(Goal of the exercise): Scan the entries for the word "Learning". Every line that has it should be copied.

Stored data

○ ○ ○

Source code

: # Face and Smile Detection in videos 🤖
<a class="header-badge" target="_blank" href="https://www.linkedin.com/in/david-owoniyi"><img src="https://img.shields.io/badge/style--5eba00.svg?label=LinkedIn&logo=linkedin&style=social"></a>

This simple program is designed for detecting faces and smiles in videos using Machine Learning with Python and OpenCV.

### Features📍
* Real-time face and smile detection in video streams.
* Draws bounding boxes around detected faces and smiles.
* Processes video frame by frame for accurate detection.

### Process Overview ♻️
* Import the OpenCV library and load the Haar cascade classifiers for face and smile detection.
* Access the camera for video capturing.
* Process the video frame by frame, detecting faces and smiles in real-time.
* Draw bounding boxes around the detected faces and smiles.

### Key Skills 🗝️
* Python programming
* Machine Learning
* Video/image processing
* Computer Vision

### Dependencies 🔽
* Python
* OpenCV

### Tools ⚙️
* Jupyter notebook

○ ○ ○

(Result for this task):
This simple program is designed for detecting faces and smiles in videos using Machine Learning with Python and OpenCV.
* Machine Learning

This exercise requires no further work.